Призрак
ни души не найти за кладбищем —
шпили замка ветрами брошены.
тёмно-алое небо пенится,
распадаясь на яд и дым,
в землю ливнем роняя ржавчину,
словно горсти брусники ссохшейся;
я вдыхаю их запах тления,
ты стоишь за кольцом могил.

чёрный пепел оградки рушится.
(здесь живым лишь твой взгляд останется.)
лунный нимб плачет стылой известью,
кроя кости и черепа.
твоих губ в бледно-синем кружеве
невозможно коснуться пламенно,
как восхода ладоням призрачным,
нежно греющим каждый шрам,

не скользнуть в сны морей покинутых —
в вечных льдах их сердца покоятся.
холод плеч моих листья трепетно
укрывают, опав с ветвей;
под ногами вздыхают лилии
(это ты их принёс к надгробию).
крыльям света, что в ранах теплятся,
не воспрять, не прильнуть к тебе,

взрезав пульса бутон ослабленный —
вновь он глухо вспухает в терниях.
ты ведь помнишь цветки той ярости,
что, врастая в чертог костей,
рдела маком и кровью сладостной,
билась каплями драгоценными,
твоих глаз облачая абрисы
сквозь туманность в огонь и медь?

в поцелуях кинжала — искренность,
терпкость слёз, с твоих век спадающих.
мной храним каждый всплеск мгновения,
что на коже провёл черту.
эта боль тобой снова призвана.
полумесяц за башни катится,
за дыханием звёзд размеренным
серебром обрамляя путь.

в мгле полночной пустеет кладбище,
шпили замка веками сколоты.
тёмно-алое небо пенится
на руках, обращаясь в дым.
стебли лилий едва сверкающих
обвивают плиту надгробную.
моя память твой призрак преданный
будет ждать в тишине могил.
Колыбельная

баю-бай, сомкни же веки.

спи, дитя, пусть будет крепким

тихим скрипом колыбельки

обернувший тебя сон.

засыпай - под песни ветра,

в час недобрый, в час свирепый,

когда птиц смолкает лепет

о грядущем и былом -


их мольбой исход предсказан.

спи - под мёд певучих сказок.

хвоей в саже неба вязнут,

корчась в пятнах, миражи.

мрак ползёт к глазам повязкой.

лес обманчив, лес неласков -

поводок чащоб опасных

не сорвать с себя живым.


паутиной тропы жмутся,

их добыча - встречный, путник,

зверь, в силки скользнувший юрко;

только гиблым путь прослыл.

стало голо, стало пусто.

потому - усни; почувствуй,

как спешат тебя окутать

сотни лап из наших спин!


спи, наш милый, спи недвижно.

мы так ждали! в дрёме хижин

ждали мглы, чтоб солнца рыжий

лик спустился в темноту;

даже он нас зло страшится.

пасти к горлу - ближе, ближе.

вздох, что бьётся с твоей жизнью,

так приятен нам на вкус!


лезет шорох в дом украдкой,

тьма крадётся к люльке, к пяткам.

так спокойно и так сладко

спать у чудищ на руках!

полночь страхом стены красит,

свечи тлеют, свечи гаснут...

что ж ты плачешь, наш прекрасный?

прекращай

уже

дышать.



Метаморфозы
посмотри и запомни, как ночь разевает пасть,
снизу блёкнет луна в слабых отсверках перебежек
перламутровых гребней, в чьём свете плывёт асфальт.
утро будет другим, и ты в нём не очнёшься прежним.

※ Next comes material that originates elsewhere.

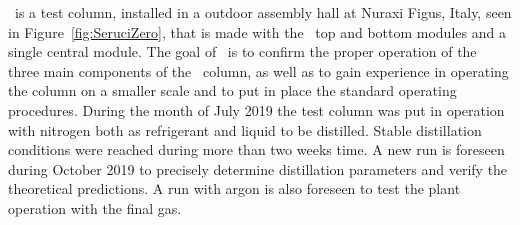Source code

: \SeruciZero\ is a  test column,  installed in a outdoor assembly hall at Nuraxi Figus, Italy, seen in Figure~\ref{fig:SeruciZero}, that is made with the  \SeruciOne\ top and bottom modules and  a single central module.  The goal  of \SeruciZero\ is  to confirm the proper operation of the three main components of the \SeruciOne\ column, as well as to gain experience in operating the column on a smaller scale and to put in place the standard operating procedures.  
During the month of July 2019 the test column was put in operation with nitrogen both as refrigerant and liquid to be distilled. Stable distillation conditions were reached during more than two weeks time. A new run is foreseen during October 2019 to precisely determine distillation parameters and verify the theoretical predictions. A run with argon is also foreseen to test the plant operation with the final gas.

твоя тень - тонкий жгут - отколовшийся пласт зари -
тает вместе с тобой, погружаясь в метаморфозы.
этот мир бессистемен - к чему подражать иным?
с фонарей льётся дым, и гудит обветшалый космос.

из динамиков стен раздаётся чуть слышный гул.
ты один. тебя нет - в это можно сейчас поверить.
время ватным плащом глушит пульс, каждый вздох, сумбур,
застывает ручьём, в брюхе парка скрипит качелью;

оголённой проводкой вскрываясь внутри и вне,
стебли вечности тянутся стигмой на голом фоне -
от затопленных небом ладоней сухих ветвей,
обездвиженных синтезом пепла и монохрома,

что закрылся шатром, развернув волокнистый щит,
до фрагментов земли, в крошку снега и в лёд обутых.
простынь города рвётся, намётка его трещит.
магистрали молчат, как молчит светофорный рупор.

отголосок рассвета по крышам пятном разлит;
чему срок - один шаг, не положено возвратиться.
в тишине гаснет небо - ты вновь исчезаешь с ним,
ты уже в этот миг самый первый из всех счастливцев.
Ты был речью

Ты был речью и ожил в речи, рассыпаясь — как снег, как бусы. Мир красив, но безлик; конечен. Тебя создал язык искусства —


как и ты, он заре подобен (спит во взгляде оттенок маков), завес мглы не прорежет словом; не молчит, но являет знаки,


словно жестом — слепым, коротким — плавников волны крошат пену.

Брызги — вальс в потонувших нотах,

вязь, слетевшая с рифм сонетов,


перелив, как и твой — протяжный, эхом шепчущий — мягко, зыбко.

Водный саван над телом сглажен, только вряд ли возможно выплыть из песка, что зацвёл на мили; лишь принять — говорить и слушать.


Звуки тают в перинах ила, голос — в гальке, пригретой сушей.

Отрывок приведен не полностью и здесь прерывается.